Erekat’s statement can be broken down into three parts, but the relation of these parts and hence the meaning of the statement as a whole is not immediately clear.

First statement [1]: The Palestinians could never accede to Israel's demand that they recognize it as the nation-state of the Jewish people.

This sentence is made up of two sub-clauses:

[1A] Israel demands that Palestinians recognize Israel as the nation-state of the Jewish people
[1B] Palestinians could never accede to [1A].

Second statement [2]: "I cannot change my narrative," he said. "The essence of peace is not to convert each other's stories."

This, too, can be broken down into two statements, namely, 

[2A] I cannot change my narrative, and
[2B] The essence of peace is not to convert each other’s stories.

This is where it gets opaque. It is not clear how [2A] and [2B] are related. [2A] is a bridge between [1] and [2] but it is phrased in form of a personal, not a general statement: “I cannot change my narrative” could mean Erekat alone, but the next sentence links it to a claim on the “essence of peace,” defined as the demand of not converting one another’s stories. In other words, what he is articulating is not just his personal view but his view as the member of a nation with its own narrative.
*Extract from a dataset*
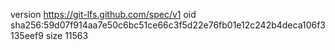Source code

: version https://git-lfs.github.com/spec/v1
oid sha256:59d07f914aa7e50c6bc51ce66c3f5d22e76fb01e12c242b4deca106f3135eef9
size 11563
On some level, what Erekat says is clear. He gives us the well-known Palestinian response to a demand first made a few years ago by Prime Minister Benjamin Netanyahu and others and since reiterated in the debate on a loyalty oath that may be imposed on the Arab residents of Israel, namely, to recognize not just Israel’s right to exist but to recognize Israel’s right to exist as a Jewish state or as a state of the Jews, i.e., as an ethnic democracy, rather than a democracy based on the equal rights of all of its citizens. This demand, which has ratcheted up the rhetoric of recognition, has irked the Palestinians (and many Jews) because it is widely perceived as creating an insurmountable obstacle to peace and reconciliation between Israel and the Palestinians. The shift from recognition of Israel to recognition of Israel-as-a-Jewish-state effectively wants Arabs to accede to Israel’s demographic fear of being overtaken by Arab birth rates and therefore to seal the deal on their own ethnic inferiority within the Jewish state in perpetuity. No wonder this is irksome.
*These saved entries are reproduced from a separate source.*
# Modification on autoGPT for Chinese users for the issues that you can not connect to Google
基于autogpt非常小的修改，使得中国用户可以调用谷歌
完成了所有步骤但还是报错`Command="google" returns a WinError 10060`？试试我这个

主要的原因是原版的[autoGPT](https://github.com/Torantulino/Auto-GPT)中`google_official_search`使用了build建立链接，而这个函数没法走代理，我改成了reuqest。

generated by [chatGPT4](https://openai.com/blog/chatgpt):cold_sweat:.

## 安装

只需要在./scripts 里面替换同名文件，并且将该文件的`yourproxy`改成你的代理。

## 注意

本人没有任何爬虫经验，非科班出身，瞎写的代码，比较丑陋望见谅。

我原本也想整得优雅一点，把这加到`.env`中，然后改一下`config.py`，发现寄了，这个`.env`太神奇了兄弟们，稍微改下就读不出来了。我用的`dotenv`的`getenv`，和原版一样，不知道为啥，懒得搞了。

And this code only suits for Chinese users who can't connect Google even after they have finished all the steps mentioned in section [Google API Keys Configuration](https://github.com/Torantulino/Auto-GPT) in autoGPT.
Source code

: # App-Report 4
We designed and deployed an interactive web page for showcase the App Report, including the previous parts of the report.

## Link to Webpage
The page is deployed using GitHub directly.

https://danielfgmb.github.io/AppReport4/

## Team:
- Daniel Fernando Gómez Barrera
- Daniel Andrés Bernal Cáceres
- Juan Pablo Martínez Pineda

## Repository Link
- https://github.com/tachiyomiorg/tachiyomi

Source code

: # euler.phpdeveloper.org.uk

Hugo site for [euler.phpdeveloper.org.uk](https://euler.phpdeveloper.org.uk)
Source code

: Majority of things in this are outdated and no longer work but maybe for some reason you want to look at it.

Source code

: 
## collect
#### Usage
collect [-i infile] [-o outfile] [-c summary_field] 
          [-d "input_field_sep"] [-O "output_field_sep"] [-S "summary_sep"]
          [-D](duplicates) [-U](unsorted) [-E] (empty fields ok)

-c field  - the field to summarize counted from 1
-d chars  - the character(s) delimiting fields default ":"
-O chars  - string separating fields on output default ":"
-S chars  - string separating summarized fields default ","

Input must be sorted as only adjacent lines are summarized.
The problem with Erekat’s statement is that he demands the freedom to retain his own narrative, while demanding of Israelis to change theirs. If the condition for peace is not to convert one another’s stories, then what’s the point of trying to pressure Israelis to change theirs? Palestinians and many well-meaning Jews have indeed been trying to use world opinion to pressure the Israeli government and the public that sustains it to change their narrative. The precondition for Israeli-Arab reconciliation seems to be that Israel relinquish the notion of itself as a Jewish state.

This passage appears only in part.